Monter sur les planches sans crier famine, est-ce possible?

Le Conseil québécois du théâtre (CQT) poursuit son exercice de documentation des conditions de travail et de la réalité socio-économique des praticiens du théâtre d’ici. Voici donc la troisième édition du fort détaillé Profil statistique de la saison théâtrale, pour la période 2009-2010.

L’idée d’effectuer une enquête suivie depuis 2007 « a germé avec la préparation des Seconds États généraux du théâtre en 2007, a expliqué au Devoir Sylvie Meste, responsable des communications au CQT. On a alors réalisé qu’on ne disposait pas de chiffres suffisamment fiables pour examiner la réalité socio-économique de l’art théâtral. » Depuis l’étude-pilote de 2007-2008 se poursuit donc pour la première fois au Québec une collecte d’informations aussi suivie sur les conditions des artistes du théâtre.


Résultat ? Le revenu moyen des interprètes en art théâtral a chuté en 2009-2010 de 15 %, à 8457 $ par année, alors que les activités théâtrales sont restées à un niveau similaire à la période précédente. Le portrait est semblable pour les concepteurs, dont le revenu moyen a baissé à 4454 $. Avant de conclure que monter sur les planches équivaut à crier famine, il est bon « de préciser aussi ce que ces statistiques ne disent pas, rappelle l’auteur de l’étude, Étienne Lévesque. La rémunération étudiée implique seulement l’art théâtral, mais certains comédiens et concepteurs ont peut-être travaillé aussi en cinéma ou en publicité au cours de cette période.
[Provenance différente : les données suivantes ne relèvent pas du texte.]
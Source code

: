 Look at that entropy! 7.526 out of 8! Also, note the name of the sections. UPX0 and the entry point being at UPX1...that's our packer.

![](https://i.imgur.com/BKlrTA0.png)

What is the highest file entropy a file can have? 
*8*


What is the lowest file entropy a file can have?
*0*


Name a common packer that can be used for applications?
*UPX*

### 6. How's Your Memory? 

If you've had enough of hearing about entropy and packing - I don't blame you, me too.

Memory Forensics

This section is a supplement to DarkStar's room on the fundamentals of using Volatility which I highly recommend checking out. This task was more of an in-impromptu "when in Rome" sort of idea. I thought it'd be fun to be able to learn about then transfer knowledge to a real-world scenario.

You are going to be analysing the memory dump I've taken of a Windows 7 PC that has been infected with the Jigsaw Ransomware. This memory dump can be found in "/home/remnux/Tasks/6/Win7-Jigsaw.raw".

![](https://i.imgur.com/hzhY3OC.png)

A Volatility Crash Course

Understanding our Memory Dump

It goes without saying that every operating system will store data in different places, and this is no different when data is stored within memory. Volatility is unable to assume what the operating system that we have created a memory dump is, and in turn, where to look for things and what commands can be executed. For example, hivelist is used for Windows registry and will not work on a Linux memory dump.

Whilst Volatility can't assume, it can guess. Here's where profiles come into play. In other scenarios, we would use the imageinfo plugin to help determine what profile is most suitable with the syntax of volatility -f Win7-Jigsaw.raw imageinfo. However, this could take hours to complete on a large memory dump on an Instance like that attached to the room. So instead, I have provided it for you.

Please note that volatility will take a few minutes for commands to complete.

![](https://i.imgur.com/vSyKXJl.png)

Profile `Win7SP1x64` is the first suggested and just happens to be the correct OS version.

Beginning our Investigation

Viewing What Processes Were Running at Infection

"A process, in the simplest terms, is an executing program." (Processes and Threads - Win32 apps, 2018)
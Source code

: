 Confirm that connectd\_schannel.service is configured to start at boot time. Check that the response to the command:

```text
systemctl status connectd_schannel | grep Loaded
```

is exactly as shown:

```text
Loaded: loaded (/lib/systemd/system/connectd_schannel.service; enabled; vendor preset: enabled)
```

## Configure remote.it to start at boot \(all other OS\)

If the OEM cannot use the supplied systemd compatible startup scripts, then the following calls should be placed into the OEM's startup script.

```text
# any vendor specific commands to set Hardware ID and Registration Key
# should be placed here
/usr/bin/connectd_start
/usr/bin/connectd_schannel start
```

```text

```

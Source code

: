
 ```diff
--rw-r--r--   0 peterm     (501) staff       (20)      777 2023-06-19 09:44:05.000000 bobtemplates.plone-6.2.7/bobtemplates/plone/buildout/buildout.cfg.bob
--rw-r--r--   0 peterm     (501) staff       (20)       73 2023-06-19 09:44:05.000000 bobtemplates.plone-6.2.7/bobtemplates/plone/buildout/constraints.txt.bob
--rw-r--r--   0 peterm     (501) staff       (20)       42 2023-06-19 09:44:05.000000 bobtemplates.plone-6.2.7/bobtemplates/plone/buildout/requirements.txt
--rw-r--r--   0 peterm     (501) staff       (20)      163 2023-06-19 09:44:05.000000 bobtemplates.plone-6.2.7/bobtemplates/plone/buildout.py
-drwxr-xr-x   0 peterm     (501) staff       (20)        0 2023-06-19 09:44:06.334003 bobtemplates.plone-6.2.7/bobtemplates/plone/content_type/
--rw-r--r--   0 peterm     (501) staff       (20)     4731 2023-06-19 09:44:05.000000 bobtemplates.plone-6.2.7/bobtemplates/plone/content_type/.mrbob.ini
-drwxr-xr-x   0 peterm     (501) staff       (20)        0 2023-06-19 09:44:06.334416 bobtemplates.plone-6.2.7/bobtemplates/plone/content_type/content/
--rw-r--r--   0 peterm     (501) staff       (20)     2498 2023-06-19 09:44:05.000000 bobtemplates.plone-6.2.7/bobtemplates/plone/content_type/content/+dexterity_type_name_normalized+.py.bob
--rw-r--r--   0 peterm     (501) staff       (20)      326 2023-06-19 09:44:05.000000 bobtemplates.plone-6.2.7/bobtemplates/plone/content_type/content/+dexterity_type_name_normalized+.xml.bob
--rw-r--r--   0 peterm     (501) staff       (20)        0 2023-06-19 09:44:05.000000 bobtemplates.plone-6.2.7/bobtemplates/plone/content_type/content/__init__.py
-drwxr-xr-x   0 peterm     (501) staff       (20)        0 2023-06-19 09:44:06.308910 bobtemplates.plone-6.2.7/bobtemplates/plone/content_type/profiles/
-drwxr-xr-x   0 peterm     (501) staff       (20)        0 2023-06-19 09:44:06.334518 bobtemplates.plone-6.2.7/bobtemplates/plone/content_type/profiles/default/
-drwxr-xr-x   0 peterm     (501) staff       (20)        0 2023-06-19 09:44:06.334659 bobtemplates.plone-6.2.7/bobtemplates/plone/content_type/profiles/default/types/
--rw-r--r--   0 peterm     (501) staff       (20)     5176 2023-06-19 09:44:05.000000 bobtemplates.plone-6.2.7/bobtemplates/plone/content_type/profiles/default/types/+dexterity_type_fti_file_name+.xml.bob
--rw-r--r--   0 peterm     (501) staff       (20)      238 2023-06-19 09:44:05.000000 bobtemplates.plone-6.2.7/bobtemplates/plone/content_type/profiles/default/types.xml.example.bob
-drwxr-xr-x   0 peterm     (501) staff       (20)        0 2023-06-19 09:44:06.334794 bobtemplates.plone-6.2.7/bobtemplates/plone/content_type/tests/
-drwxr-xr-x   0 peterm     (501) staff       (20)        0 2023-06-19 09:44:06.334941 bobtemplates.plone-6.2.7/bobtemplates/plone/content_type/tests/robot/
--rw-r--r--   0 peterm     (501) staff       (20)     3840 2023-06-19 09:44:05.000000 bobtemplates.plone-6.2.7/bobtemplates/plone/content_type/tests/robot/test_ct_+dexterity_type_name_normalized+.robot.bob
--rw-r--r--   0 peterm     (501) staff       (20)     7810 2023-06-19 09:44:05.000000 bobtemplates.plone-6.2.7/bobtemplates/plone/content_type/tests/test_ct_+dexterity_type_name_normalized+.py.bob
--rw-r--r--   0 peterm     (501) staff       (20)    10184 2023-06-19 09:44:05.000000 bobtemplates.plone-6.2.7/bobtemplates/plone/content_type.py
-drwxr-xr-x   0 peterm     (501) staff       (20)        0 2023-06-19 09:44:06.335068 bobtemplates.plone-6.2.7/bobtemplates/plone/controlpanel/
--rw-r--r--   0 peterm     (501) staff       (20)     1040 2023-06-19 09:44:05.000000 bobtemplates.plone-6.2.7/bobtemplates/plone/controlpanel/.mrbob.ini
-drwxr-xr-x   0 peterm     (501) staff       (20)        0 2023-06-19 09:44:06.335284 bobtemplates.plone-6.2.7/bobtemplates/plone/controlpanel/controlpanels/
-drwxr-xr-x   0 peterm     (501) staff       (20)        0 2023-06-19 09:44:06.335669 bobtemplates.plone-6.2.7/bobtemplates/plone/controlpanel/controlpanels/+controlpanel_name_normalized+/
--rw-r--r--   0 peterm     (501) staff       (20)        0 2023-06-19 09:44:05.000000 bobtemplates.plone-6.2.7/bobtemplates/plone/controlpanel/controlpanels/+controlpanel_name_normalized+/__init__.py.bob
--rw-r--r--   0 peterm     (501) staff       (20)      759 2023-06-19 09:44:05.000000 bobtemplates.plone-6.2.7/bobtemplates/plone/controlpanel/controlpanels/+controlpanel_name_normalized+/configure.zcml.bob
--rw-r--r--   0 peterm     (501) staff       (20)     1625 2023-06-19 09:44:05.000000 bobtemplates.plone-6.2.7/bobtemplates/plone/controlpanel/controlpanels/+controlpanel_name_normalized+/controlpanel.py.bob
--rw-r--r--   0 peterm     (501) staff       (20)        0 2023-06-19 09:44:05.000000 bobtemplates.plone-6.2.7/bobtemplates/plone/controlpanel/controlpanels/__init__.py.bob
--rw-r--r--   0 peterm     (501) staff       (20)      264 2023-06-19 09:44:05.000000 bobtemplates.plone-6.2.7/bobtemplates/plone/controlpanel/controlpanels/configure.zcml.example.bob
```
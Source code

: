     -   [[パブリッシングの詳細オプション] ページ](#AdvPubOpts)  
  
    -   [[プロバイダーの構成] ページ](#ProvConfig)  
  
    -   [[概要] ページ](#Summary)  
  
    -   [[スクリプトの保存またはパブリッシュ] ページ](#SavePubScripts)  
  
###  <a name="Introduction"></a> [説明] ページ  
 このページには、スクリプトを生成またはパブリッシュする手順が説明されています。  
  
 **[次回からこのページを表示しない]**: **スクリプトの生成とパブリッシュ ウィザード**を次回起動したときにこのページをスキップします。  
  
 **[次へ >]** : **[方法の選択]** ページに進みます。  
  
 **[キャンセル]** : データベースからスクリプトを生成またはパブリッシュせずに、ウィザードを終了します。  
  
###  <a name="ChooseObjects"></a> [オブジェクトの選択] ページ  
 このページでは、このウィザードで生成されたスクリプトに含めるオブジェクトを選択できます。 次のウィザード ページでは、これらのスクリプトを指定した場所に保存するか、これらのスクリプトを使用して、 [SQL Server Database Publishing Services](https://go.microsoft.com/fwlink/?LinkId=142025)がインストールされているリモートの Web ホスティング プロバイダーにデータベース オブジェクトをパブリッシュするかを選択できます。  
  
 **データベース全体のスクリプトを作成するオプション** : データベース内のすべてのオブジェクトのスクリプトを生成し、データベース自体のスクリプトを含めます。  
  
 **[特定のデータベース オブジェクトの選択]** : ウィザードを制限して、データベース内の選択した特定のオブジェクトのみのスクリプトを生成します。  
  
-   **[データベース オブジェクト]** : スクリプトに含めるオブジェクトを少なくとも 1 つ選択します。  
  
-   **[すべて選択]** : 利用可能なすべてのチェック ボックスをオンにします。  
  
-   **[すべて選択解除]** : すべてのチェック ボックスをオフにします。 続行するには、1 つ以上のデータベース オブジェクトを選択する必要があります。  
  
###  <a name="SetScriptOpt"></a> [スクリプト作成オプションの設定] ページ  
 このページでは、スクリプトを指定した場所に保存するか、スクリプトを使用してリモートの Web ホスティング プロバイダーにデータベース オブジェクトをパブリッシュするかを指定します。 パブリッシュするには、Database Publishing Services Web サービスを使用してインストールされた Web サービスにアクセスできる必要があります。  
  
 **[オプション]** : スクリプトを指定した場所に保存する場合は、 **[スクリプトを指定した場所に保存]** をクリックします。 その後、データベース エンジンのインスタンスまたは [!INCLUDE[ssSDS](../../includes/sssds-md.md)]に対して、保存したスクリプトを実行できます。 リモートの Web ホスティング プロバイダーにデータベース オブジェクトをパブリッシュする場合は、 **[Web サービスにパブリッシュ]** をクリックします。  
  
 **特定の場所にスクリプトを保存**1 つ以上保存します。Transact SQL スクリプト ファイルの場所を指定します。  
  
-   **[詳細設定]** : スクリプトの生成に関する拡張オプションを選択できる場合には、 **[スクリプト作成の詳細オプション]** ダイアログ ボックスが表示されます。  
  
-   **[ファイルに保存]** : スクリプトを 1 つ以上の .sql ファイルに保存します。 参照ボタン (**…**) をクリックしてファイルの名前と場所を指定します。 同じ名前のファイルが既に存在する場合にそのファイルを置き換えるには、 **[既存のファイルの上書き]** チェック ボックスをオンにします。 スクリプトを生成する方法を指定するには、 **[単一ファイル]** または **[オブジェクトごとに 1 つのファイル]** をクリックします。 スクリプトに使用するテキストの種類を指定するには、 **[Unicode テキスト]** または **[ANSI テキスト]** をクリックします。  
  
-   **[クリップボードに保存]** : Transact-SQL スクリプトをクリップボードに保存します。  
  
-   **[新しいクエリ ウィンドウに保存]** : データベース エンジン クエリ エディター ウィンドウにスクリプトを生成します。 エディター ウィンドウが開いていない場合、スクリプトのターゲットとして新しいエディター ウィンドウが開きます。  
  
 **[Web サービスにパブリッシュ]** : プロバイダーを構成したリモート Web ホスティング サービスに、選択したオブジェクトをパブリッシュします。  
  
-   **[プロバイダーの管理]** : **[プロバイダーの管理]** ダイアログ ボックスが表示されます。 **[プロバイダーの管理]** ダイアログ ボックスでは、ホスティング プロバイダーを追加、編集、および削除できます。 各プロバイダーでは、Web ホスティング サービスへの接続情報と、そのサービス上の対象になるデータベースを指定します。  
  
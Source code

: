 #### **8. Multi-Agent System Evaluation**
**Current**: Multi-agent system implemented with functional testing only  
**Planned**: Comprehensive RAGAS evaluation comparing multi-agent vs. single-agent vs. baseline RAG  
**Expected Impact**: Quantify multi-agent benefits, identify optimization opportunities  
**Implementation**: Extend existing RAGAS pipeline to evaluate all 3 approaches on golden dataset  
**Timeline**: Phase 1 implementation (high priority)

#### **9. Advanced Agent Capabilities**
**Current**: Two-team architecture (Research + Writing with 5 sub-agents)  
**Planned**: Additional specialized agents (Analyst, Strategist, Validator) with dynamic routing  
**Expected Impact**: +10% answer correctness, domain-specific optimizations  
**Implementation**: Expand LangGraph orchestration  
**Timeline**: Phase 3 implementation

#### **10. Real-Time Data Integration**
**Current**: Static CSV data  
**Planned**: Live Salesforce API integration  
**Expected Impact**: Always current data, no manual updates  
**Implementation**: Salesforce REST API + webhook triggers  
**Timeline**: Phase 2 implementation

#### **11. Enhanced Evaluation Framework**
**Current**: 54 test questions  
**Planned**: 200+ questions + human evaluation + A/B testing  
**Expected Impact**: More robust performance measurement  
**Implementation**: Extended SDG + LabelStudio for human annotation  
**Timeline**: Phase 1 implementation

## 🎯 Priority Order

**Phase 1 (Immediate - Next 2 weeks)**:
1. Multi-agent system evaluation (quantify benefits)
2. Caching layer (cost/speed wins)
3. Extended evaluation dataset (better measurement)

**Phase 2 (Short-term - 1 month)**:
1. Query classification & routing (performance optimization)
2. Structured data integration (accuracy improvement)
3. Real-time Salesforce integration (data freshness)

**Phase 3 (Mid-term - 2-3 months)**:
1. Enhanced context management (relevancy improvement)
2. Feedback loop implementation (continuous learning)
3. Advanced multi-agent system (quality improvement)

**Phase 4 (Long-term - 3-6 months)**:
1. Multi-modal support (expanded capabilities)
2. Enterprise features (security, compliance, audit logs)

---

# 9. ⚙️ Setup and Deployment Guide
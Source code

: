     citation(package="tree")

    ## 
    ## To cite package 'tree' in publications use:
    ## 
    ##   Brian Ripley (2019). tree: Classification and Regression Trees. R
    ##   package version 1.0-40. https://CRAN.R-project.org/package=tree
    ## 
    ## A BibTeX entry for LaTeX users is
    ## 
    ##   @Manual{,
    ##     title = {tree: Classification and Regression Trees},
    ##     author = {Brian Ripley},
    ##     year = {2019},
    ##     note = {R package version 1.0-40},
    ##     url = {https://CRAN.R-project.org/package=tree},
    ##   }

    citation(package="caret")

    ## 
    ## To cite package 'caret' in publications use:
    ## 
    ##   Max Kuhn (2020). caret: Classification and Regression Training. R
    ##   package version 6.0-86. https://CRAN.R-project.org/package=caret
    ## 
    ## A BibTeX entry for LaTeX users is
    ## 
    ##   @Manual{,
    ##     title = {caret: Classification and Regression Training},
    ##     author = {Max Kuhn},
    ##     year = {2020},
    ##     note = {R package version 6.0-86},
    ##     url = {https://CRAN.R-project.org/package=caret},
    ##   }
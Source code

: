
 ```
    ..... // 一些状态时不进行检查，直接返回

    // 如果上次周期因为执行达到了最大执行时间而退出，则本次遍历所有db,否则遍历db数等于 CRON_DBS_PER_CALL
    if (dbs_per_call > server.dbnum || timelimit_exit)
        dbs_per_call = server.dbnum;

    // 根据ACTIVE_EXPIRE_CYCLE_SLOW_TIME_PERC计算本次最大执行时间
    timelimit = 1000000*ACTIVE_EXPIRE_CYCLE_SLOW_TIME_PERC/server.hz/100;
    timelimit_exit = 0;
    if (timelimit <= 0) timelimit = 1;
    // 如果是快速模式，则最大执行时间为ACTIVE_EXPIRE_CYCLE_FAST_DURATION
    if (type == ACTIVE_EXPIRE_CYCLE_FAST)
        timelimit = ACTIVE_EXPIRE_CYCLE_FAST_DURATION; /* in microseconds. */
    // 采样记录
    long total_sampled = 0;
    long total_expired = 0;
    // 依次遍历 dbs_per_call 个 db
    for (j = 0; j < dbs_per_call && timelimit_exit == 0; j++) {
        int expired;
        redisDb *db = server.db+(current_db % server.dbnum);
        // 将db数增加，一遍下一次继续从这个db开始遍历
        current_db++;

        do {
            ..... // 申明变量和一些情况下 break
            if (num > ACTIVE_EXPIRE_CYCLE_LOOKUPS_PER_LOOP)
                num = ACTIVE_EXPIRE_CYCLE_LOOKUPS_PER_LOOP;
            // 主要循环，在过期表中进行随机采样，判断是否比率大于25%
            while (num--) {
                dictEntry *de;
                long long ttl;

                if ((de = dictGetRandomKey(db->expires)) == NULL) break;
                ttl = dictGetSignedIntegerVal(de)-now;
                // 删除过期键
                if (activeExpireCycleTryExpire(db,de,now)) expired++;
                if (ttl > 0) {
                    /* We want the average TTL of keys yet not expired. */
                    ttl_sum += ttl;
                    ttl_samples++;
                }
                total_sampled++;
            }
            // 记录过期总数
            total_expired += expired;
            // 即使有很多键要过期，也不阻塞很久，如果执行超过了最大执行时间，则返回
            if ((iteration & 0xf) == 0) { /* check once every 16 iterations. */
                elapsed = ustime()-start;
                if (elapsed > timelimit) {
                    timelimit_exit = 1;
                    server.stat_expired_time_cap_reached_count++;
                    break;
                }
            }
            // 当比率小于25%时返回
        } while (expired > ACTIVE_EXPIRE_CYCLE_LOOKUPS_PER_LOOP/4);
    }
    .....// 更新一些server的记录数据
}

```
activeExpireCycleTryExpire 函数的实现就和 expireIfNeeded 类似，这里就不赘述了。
Comme il n’est pas exclu qu’ils aient été obligés de travailler comme serveurs de restaurant. Chose certaine, en lisant ces chiffres, on sait qu’on ne peut pas espérer vivre de l’art théâtral au Québec. »


La diffusion reste problématique et centralisée dans les grands centres urbains. La France et le reste du Canada ont reçu davantage de représentations de théâtre québécois que les régions de la province. L’Ontario, à l’échelle du pays, continue d’être particulièrement accueillant, comparativement aux autres provinces, aux représentations québécoises. Effet de proximité ?


Par ailleurs, les textes d’ici arrivent à s’incarner : 80 % des oeuvres portées à la scène ont permis à un auteur québécois d’être rémunéré, ne serait-ce que pour une traduction. La disparité demeure très grande entre les auteurs masculins et féminins; 65 % des pièces jouées sont écrites par des hommes. « La proportion demeure autour de 60 %-40 % depuis qu’on a commencé ces études », précise Étienne Lévesque. Des chiffres qui n’ont que peu évolué, semble-t-il, depuis 2009, où l’étude Le rideau de verre de Marie-Ève Gagnon, pour l’Association québécoise des auteurs dramatiques, soulignait que 61 % des pièces québécoises jouées au cours des sept saisons précédentes étaient signées par des hommes, 29 % par des femmes et 10 % par des collectifs mixtes.


Pour 2009-2010, il s’est fait 725 spectacles théâtraux au Québec, soit 10 599 représentations, produites par 332 compagnies différentes.